**DESCRIPTION OF THE TASK**
Please copy the lines below exactly, from the first one through the line showing "INTRO:** Examples of".

**DATA TO EXAMINE**
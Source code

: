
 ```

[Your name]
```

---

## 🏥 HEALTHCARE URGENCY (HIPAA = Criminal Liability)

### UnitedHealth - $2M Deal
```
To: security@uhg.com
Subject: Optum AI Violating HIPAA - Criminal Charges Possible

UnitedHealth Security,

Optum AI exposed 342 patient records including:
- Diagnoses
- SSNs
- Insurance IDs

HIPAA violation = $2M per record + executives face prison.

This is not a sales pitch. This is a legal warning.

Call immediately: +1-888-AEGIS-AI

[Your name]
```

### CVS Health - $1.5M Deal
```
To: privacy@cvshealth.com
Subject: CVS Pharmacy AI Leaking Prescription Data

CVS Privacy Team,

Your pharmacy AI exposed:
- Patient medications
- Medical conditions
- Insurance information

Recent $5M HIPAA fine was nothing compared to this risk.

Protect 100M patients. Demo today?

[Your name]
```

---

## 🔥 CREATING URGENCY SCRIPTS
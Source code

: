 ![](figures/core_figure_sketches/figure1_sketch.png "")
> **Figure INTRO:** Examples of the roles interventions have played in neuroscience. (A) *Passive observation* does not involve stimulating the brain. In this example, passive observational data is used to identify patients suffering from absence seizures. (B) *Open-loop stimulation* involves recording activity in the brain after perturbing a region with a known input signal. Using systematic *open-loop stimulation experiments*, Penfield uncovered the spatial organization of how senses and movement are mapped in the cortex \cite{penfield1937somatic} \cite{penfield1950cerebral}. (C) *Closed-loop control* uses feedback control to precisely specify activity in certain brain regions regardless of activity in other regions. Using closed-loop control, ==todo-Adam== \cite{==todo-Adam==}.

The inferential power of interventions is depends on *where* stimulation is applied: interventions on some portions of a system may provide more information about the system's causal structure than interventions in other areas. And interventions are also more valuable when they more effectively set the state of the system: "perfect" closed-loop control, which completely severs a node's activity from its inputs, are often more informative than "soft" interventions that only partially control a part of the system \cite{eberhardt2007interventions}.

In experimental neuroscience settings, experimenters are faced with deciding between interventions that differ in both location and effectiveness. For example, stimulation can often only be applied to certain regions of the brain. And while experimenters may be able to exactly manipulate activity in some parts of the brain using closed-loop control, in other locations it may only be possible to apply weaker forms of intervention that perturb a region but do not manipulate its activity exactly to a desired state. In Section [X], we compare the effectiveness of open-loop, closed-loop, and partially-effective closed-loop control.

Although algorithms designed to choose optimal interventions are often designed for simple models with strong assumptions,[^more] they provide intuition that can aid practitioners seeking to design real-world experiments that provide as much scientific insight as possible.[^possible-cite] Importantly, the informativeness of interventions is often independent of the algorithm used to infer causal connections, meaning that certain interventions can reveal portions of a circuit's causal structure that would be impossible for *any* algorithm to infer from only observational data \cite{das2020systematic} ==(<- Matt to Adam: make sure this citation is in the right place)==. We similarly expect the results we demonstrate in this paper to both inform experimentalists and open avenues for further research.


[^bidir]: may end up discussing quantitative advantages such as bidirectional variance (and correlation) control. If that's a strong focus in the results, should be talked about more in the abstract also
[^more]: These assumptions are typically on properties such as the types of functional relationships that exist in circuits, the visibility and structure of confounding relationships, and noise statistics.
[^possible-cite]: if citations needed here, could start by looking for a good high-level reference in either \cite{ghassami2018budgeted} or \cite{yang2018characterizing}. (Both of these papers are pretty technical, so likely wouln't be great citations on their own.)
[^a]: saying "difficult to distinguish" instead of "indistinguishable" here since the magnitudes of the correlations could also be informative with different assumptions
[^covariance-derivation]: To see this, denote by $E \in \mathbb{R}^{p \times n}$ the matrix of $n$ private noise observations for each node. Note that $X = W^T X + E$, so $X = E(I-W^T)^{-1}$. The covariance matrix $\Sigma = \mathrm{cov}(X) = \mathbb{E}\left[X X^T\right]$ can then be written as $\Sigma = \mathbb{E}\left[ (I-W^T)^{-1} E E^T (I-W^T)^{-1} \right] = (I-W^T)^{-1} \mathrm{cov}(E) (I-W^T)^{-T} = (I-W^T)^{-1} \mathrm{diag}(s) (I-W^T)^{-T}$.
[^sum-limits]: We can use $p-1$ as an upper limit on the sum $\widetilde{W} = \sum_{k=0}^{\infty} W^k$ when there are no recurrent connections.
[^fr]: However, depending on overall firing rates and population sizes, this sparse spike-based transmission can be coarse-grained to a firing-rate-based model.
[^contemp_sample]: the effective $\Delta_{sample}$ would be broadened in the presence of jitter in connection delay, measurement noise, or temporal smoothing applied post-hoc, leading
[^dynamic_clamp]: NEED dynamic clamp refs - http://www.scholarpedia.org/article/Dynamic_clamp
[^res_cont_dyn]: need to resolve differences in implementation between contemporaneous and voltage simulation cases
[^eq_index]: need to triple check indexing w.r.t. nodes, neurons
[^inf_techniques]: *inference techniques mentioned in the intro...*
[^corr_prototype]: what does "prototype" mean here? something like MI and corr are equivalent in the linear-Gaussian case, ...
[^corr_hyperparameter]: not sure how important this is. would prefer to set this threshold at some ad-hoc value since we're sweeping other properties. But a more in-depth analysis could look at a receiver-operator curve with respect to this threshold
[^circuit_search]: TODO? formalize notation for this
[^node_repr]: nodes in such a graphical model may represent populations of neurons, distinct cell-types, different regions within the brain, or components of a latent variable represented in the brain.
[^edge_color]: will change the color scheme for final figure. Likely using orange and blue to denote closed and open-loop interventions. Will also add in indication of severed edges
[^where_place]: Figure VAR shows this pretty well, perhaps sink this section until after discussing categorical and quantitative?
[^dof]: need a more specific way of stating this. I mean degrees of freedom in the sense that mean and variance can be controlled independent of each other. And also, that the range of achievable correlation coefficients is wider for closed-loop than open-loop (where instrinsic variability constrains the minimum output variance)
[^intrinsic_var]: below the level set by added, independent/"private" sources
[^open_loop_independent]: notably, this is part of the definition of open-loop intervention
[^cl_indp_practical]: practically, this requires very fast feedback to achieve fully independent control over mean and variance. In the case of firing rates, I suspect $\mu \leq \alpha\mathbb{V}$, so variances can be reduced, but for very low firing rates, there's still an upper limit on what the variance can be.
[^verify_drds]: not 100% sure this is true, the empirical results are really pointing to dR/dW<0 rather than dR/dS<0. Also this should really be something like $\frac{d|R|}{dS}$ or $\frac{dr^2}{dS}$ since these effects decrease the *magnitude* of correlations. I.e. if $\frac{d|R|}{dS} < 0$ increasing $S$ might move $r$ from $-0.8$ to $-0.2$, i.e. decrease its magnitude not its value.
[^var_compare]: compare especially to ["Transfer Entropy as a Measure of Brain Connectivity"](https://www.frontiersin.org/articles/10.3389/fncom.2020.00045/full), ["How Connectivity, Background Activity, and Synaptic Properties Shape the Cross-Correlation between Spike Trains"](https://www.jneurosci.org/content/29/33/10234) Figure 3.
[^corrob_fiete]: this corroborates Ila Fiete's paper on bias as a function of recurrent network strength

**REPLY TO THE TASK**
Source code

:
 ```

[Your name]
```

---

## 🏥 HEALTHCARE URGENCY (HIPAA = Criminal Liability)

### UnitedHealth - $2M Deal
```
To: security@uhg.com
Subject: Optum AI Violating HIPAA - Criminal Charges Possible

UnitedHealth Security,

Optum AI exposed 342 patient records including:
- Diagnoses
- SSNs
- Insurance IDs

HIPAA violation = $2M per record + executives face prison.

This is not a sales pitch. This is a legal warning.

Call immediately: +1-888-AEGIS-AI

[Your name]
```

### CVS Health - $1.5M Deal
```
To: privacy@cvshealth.com
Subject: CVS Pharmacy AI Leaking Prescription Data

CVS Privacy Team,

Your pharmacy AI exposed:
- Patient medications
- Medical conditions
- Insurance information

Recent $5M HIPAA fine was nothing compared to this risk.

Protect 100M patients. Demo today?

[Your name]
```

---

## 🔥 CREATING URGENCY SCRIPTS
Source code

: ![](figures/core_figure_sketches/figure1_sketch.png "")
> **Figure INTRO:** Examples of the roles interventions have played in neuroscience. (A) *Passive observation* does not involve stimulating the brain. In this example, passive observational data is used to identify patients suffering from absence seizures. (B) *Open-loop stimulation* involves recording activity in the brain after perturbing a region with a known input signal. Using systematic *open-loop stimulation experiments*, Penfield uncovered the spatial organization of how senses and movement are mapped in the cortex \cite{penfield1937somatic} \cite{penfield1950cerebral}. (C) *Closed-loop control* uses feedback control to precisely specify activity in certain brain regions regardless of activity in other regions. Using closed-loop control, ==todo-Adam== \cite{==todo-Adam==}.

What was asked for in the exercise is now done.